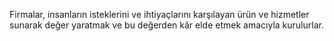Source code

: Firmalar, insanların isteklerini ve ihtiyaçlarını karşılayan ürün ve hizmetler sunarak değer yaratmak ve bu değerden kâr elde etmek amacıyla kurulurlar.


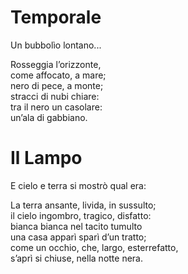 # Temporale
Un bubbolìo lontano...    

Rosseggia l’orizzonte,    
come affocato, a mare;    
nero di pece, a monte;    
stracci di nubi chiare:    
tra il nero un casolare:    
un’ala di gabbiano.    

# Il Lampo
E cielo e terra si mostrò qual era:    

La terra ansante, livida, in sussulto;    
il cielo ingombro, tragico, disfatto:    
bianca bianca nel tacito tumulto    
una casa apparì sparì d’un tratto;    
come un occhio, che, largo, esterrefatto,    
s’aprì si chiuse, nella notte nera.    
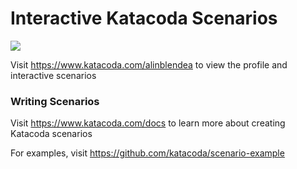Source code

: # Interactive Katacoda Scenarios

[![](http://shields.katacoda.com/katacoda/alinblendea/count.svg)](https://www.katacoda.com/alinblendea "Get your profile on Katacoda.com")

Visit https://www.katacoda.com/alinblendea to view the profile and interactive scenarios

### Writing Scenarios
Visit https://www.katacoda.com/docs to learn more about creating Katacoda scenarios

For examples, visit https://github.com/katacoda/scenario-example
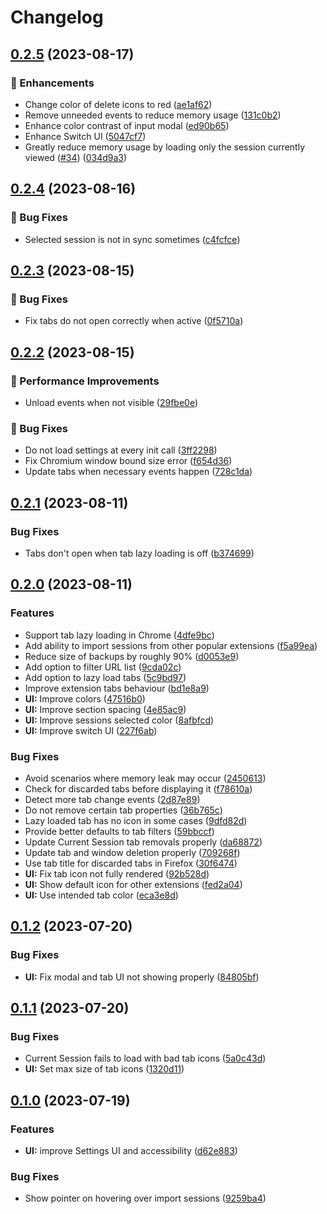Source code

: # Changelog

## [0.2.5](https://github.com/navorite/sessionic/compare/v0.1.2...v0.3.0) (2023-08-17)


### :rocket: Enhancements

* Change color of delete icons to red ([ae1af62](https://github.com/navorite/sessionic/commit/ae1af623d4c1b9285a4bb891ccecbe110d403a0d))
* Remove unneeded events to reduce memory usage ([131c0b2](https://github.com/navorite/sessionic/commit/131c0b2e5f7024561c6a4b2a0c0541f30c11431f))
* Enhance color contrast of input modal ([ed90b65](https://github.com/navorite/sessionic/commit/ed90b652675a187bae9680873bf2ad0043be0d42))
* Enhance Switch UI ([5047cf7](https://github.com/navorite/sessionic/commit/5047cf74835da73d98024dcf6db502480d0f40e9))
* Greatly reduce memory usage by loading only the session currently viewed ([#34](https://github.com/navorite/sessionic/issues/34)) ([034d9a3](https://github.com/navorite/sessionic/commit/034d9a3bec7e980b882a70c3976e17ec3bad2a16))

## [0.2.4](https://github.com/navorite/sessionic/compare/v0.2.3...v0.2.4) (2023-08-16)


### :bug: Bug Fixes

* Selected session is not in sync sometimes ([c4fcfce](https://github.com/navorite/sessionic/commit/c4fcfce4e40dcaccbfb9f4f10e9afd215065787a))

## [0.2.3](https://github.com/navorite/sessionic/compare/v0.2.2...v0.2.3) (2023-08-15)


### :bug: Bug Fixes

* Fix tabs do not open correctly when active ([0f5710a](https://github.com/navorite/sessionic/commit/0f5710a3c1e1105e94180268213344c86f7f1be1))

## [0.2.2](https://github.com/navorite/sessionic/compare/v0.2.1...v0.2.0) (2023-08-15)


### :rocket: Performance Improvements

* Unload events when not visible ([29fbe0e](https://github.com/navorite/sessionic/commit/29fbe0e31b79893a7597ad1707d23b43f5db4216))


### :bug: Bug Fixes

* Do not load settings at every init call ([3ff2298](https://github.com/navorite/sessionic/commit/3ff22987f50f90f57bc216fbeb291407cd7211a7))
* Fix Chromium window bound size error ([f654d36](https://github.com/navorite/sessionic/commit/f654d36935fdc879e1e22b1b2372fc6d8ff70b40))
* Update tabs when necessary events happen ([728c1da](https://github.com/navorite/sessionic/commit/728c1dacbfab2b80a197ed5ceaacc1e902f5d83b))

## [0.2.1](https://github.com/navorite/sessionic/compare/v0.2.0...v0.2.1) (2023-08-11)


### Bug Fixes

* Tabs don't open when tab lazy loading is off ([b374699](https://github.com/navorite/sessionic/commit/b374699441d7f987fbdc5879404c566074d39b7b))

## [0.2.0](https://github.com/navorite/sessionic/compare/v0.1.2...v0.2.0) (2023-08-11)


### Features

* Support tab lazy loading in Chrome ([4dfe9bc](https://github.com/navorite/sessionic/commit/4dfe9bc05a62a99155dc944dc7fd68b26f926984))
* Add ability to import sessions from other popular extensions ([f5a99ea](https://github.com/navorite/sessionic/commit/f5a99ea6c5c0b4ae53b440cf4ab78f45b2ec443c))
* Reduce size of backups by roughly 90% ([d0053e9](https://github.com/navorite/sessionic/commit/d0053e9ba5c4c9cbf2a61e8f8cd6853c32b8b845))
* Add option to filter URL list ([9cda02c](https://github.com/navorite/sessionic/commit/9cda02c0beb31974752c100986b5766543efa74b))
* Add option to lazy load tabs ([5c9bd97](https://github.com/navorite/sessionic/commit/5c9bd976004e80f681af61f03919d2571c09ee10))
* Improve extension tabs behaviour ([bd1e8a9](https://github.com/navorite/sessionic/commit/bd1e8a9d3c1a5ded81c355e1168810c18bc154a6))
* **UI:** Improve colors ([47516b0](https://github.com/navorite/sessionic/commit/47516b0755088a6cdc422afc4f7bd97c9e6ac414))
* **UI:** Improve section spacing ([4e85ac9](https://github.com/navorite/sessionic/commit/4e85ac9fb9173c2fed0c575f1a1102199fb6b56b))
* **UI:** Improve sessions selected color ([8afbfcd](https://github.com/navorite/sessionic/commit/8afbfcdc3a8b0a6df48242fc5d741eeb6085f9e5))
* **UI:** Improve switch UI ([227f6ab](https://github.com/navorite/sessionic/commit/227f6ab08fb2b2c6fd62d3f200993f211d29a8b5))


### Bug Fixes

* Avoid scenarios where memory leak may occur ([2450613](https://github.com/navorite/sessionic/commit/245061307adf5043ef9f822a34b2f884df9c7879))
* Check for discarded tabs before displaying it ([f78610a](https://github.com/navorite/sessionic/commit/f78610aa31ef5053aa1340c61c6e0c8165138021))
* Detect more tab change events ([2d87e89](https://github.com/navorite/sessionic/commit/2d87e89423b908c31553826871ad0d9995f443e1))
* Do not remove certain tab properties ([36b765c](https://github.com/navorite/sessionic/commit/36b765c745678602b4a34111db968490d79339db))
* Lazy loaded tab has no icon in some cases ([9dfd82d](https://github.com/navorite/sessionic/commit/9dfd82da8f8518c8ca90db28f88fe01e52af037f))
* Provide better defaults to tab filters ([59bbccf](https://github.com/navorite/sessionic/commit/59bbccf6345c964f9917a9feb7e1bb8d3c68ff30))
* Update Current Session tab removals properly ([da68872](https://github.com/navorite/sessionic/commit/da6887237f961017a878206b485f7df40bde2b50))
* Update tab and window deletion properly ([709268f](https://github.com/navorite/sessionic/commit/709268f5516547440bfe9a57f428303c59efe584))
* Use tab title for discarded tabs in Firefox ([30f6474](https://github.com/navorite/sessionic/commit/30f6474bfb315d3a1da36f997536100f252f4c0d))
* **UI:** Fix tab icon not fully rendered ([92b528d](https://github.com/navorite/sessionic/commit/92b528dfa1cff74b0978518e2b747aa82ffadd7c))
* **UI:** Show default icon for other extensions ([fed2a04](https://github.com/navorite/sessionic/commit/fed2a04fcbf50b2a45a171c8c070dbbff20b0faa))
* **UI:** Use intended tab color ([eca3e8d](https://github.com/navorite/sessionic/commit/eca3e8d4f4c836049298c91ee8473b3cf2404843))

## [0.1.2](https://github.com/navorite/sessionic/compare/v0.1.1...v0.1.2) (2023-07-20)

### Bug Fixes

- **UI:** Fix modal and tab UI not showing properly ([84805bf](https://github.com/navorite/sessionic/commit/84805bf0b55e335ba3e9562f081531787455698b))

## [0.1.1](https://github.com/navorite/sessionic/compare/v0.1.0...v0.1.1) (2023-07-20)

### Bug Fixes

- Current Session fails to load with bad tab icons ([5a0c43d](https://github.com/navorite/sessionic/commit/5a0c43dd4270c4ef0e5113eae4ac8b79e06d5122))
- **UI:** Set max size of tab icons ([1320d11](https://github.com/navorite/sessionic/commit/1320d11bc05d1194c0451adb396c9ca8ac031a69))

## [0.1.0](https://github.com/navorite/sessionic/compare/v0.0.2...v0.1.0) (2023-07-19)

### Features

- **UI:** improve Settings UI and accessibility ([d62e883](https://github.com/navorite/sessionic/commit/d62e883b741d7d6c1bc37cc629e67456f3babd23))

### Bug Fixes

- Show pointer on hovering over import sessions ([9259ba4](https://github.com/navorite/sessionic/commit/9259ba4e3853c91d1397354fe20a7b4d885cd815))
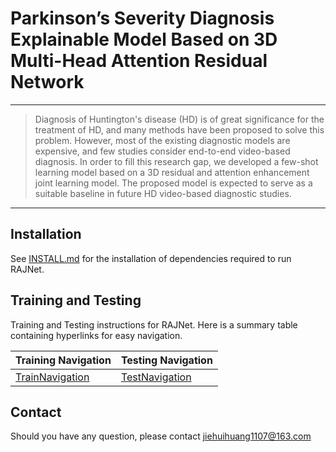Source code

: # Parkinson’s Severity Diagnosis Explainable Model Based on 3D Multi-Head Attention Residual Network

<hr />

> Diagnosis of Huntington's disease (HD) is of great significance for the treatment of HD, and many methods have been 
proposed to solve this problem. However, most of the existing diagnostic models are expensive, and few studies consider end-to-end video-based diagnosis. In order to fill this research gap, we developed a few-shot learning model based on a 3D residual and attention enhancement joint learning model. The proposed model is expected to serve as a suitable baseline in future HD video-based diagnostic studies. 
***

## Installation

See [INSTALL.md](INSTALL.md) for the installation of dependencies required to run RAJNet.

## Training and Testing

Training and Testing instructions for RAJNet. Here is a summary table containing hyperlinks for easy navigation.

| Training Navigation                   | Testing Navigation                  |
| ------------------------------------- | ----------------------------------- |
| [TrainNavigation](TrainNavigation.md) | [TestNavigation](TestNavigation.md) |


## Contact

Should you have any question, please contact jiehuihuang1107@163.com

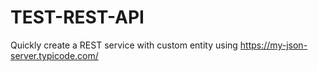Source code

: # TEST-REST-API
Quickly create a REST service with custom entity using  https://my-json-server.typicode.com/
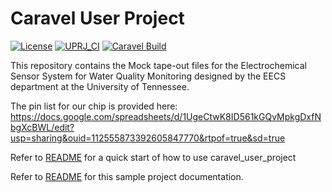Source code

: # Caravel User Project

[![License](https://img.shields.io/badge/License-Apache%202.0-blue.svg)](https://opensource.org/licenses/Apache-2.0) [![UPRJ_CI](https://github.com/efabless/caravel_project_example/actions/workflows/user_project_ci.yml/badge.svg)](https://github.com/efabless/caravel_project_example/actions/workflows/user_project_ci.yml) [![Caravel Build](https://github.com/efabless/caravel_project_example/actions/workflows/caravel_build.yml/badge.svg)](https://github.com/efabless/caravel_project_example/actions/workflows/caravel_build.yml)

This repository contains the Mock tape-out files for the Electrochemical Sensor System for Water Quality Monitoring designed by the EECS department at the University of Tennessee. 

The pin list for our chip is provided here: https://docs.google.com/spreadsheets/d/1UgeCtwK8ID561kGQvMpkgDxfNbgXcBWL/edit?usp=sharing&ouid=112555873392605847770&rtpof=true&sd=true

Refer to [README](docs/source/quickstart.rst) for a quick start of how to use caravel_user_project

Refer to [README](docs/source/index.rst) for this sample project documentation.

★ ★ ★ ★ ★ ★ ★

** What you will do **
Return a word-for-word copy of the lines above from the one holding "Change color of" through the one holding "Enhance Switch UI", with both of them included and nothing besides.

** Written reply **
* Change color of delete icons to red ([ae1af62](https://github.com/navorite/sessionic/commit/ae1af623d4c1b9285a4bb891ccecbe110d403a0d))
* Remove unneeded events to reduce memory usage ([131c0b2](https://github.com/navorite/sessionic/commit/131c0b2e5f7024561c6a4b2a0c0541f30c11431f))
* Enhance color contrast of input modal ([ed90b65](https://github.com/navorite/sessionic/commit/ed90b652675a187bae9680873bf2ad0043be0d42))
* Enhance Switch UI ([5047cf7](https://github.com/navorite/sessionic/commit/5047cf74835da73d98024dcf6db502480d0f40e9))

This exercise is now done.